В спокойной мелодии Улькиорры спрятались беспокойные нотки: у него есть вопросы, ответ на которые даст только глупая человеческая девочка.
Музыка Айзена была мрачной, красивой и обречённой.
- Ответь мне, Иноуэ Орихимэ: что ты чувствуешь сейчас?
- Музыка… Я слышу музыку.
- Вот как. Значит, для каждого Хогиоку открывается по-разному, - тон Айзена серьёзен, без обычных нот снисходительности. - Занимательно. Благодарю тебя за помощь, дитя. А сейчас я хочу отдать тебе одну вещь.
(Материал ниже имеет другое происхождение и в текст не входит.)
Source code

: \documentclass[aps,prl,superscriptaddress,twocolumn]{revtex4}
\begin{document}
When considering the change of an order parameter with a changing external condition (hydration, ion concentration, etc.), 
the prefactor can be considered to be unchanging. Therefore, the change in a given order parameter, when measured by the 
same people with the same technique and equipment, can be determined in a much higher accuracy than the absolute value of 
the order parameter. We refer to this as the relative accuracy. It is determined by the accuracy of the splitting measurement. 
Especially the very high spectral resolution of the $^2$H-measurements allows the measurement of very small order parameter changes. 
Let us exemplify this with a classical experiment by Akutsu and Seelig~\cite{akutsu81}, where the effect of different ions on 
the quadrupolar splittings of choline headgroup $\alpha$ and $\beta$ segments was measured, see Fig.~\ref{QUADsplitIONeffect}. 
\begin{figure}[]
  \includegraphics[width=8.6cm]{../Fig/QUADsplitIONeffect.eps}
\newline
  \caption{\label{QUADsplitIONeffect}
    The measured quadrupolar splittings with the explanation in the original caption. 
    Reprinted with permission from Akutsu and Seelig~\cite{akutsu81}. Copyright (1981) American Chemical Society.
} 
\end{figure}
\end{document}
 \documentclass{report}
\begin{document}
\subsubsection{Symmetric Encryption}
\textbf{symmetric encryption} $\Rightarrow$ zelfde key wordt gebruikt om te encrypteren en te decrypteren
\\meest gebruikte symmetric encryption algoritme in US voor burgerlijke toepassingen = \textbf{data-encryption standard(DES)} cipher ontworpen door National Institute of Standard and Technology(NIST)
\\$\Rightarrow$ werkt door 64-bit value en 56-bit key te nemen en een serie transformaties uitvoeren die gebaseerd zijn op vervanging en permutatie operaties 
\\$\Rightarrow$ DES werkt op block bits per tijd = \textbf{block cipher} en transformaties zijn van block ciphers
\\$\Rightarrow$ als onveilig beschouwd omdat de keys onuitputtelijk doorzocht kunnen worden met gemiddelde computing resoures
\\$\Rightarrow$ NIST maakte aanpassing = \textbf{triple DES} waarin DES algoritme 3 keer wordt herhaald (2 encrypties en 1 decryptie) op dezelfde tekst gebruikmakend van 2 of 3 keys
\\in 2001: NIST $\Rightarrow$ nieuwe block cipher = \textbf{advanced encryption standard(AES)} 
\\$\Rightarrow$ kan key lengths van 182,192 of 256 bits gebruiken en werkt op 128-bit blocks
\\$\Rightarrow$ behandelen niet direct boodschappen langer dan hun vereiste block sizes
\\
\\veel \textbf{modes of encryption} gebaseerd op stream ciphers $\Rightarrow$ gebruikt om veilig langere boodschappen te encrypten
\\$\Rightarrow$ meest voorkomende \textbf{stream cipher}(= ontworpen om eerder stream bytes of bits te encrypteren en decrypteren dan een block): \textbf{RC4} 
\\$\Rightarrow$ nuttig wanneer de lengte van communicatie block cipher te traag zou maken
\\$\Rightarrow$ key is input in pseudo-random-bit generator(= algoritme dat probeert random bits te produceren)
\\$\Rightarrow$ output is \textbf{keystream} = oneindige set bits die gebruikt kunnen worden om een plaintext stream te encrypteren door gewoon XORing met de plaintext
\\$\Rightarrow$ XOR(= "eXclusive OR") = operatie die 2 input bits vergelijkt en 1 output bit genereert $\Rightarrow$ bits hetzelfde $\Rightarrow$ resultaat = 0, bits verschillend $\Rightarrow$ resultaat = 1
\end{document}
Айзен поднялся с места, забрал шарик и влил в него каплю своей духовной силы. От плотной материи отделилась частица и доверчиво скользнула к Орихимэ.
- Что я должна делать с этим?
- Тебе решать. Оставь себе, выброси, если пожелаешь, или отдай. Это неважно, – на миг показалось, что в глазах Айзена мелькнул интерес, но вскоре его лицо приняло бесстрастное выражение. - Не смею больше задерживать. Улькиорра проводит тебя.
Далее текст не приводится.